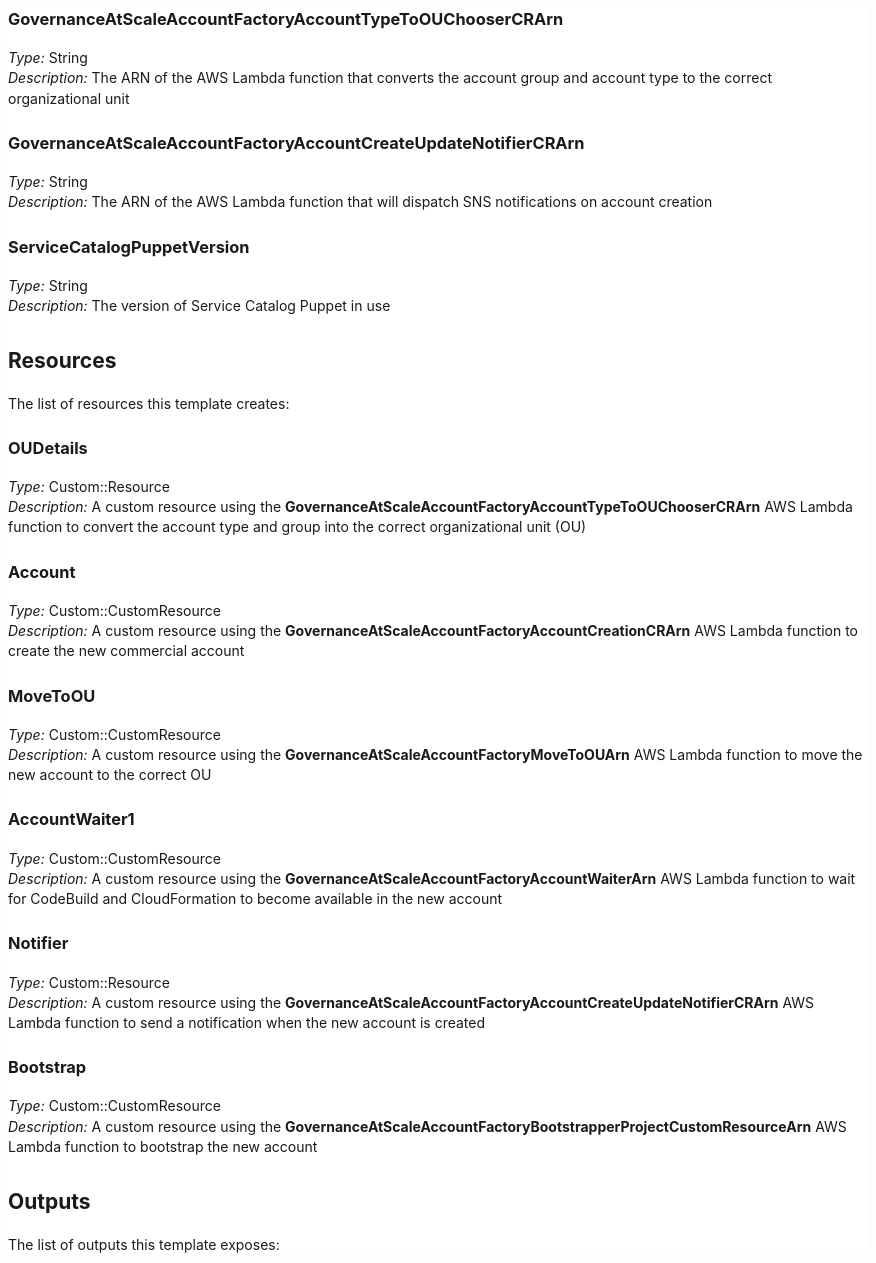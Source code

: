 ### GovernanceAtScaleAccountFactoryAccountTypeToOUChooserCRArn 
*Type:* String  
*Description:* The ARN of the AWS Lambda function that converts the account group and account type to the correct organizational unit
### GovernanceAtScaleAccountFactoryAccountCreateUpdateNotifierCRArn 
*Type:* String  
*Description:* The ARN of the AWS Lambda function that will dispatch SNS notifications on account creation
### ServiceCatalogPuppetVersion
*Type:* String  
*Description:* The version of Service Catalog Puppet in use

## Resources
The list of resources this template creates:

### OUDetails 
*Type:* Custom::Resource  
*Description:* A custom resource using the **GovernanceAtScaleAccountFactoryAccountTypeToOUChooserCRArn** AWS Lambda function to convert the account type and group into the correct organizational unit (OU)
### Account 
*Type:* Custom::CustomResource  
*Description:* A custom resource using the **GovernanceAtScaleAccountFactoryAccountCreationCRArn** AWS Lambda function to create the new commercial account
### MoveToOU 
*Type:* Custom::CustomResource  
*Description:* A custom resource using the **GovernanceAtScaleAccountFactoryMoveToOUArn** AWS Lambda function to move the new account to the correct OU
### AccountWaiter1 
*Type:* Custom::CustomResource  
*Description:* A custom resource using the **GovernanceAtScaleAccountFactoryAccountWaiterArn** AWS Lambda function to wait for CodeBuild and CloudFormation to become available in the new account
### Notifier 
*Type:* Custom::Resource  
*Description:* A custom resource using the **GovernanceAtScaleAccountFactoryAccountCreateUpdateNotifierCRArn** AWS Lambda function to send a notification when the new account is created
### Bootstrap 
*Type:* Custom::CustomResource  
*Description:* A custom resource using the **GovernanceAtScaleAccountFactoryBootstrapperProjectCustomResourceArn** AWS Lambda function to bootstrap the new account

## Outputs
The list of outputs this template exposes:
__________________________________________________
TASK TO CARRY OUT
Output each line of the listing above that has "Description".

ANSWER SECTION
*Description:* The ARN of the AWS Lambda function that converts the account group and account type to the correct organizational unit
*Description:* The ARN of the AWS Lambda function that will dispatch SNS notifications on account creation
*Description:* The version of Service Catalog Puppet in use
*Description:* A custom resource using the **GovernanceAtScaleAccountFactoryAccountTypeToOUChooserCRArn** AWS Lambda function to convert the account type and group into the correct organizational unit (OU)
*Description:* A custom resource using the **GovernanceAtScaleAccountFactoryAccountCreationCRArn** AWS Lambda function to create the new commercial account
*Description:* A custom resource using the **GovernanceAtScaleAccountFactoryMoveToOUArn** AWS Lambda function to move the new account to the correct OU
*Description:* A custom resource using the **GovernanceAtScaleAccountFactoryAccountWaiterArn** AWS Lambda function to wait for CodeBuild and CloudFormation to become available in the new account
*Description:* A custom resource using the **GovernanceAtScaleAccountFactoryAccountCreateUpdateNotifierCRArn** AWS Lambda function to send a notification when the new account is created
*Description:* A custom resource using the **GovernanceAtScaleAccountFactoryBootstrapperProjectCustomResourceArn** AWS Lambda function to bootstrap the new account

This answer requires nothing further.